The SD-WAN band wagon has already left the station. It not quite up to full speed yet but there’s no doubt it’s picking up speed nicely, which is all the more impressive when you see how many vendors are desperately trying to jump aboard.
Everyone has something to say about SD-WAN, and most people seem to be saying that they sell it, even if all their previous marketing would have you believe they were leased line vendors, or VoIP vendors, or MPLS vendors.
So, something about their offering must have changed, surely? Well, not necessarily. SD-WAN sounds cool, you see. Gartner, and most industry analysts, think it’s going to be the next big thing.
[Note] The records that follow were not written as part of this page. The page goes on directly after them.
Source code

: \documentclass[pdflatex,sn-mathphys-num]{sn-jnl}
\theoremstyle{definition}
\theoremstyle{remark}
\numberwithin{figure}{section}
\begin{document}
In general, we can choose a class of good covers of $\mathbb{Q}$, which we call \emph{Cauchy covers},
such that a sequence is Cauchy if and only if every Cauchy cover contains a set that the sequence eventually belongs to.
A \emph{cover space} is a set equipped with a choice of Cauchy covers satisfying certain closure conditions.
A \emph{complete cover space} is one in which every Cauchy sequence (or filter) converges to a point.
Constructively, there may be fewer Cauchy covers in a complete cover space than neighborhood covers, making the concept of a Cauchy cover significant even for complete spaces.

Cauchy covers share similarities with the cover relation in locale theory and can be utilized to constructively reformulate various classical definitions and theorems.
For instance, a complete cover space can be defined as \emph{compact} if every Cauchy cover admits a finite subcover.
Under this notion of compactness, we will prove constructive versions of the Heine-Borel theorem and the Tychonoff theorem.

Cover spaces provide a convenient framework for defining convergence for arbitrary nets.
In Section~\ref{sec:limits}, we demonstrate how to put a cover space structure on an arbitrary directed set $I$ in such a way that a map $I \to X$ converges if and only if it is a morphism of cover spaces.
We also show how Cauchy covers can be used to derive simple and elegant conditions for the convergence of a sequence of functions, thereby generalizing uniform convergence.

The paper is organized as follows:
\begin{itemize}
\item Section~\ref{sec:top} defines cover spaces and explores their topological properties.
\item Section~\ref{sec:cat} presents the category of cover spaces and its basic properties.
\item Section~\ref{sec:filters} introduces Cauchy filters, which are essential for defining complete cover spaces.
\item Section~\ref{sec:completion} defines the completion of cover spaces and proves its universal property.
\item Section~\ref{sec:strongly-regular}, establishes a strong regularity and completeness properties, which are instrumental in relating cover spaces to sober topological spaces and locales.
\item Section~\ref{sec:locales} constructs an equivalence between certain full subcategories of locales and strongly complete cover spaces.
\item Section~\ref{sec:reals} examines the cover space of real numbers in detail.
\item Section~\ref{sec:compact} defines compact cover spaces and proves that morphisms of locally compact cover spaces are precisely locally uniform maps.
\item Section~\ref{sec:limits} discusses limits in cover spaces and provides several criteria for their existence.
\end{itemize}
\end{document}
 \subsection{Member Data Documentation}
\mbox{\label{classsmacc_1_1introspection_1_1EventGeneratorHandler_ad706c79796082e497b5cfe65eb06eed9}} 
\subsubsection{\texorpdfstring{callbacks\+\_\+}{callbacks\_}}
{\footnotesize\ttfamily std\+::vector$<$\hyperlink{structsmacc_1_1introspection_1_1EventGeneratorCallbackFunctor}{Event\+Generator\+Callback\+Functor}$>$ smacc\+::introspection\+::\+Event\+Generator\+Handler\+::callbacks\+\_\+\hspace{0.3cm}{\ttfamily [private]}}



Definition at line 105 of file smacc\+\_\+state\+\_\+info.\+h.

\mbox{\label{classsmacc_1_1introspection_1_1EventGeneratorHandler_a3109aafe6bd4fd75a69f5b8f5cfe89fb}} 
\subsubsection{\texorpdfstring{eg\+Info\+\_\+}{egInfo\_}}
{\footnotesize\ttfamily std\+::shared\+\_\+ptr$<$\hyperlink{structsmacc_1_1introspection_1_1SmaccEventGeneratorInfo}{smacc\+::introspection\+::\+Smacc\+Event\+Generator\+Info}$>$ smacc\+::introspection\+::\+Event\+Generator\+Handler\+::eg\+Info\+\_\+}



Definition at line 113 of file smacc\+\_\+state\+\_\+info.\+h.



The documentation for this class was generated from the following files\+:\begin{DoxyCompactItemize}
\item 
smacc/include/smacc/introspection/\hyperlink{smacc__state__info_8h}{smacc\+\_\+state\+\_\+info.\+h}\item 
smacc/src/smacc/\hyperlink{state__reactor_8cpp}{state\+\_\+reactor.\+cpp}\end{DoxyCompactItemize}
We’re certainly selling SD-WANs right now and the rate of SD-WAN enquiries we are receiving is increasing. To switch metaphor quickly, the wave is beginning to form, and the industry establishment are collectively running for their surf boards.
As ever with “new tech” there is no predefined and agreed definition of SD-WAN, or what makes a network/connection/WAN “Software Defined”. There are some generally accepted concepts however, which I think most people are now generally aware of.
So, why did I see a large teleco marketing their leased lines as “software defined” on Linked In last month? What on earth is it about a leased line that means it can be labelled “SD-WAN”? Perhaps they mean that a network of leased lines can be used to link up a few offices. Yes they can, they’ll sell you a thing called MPLS – but, in case you haven’t heard, it’s dead!
There is a real danger here. The corporate benefit to the ISP of all this SD-WANishness is to sell more leased lines, and to make more money. Now I’m all for businesses making more money, I’m a capitalist, but when the price to the end user rises and the quality of the product goes down, that damages my industry. And, quite frankly, the ISP industry needs all the help it can get, reputation wise!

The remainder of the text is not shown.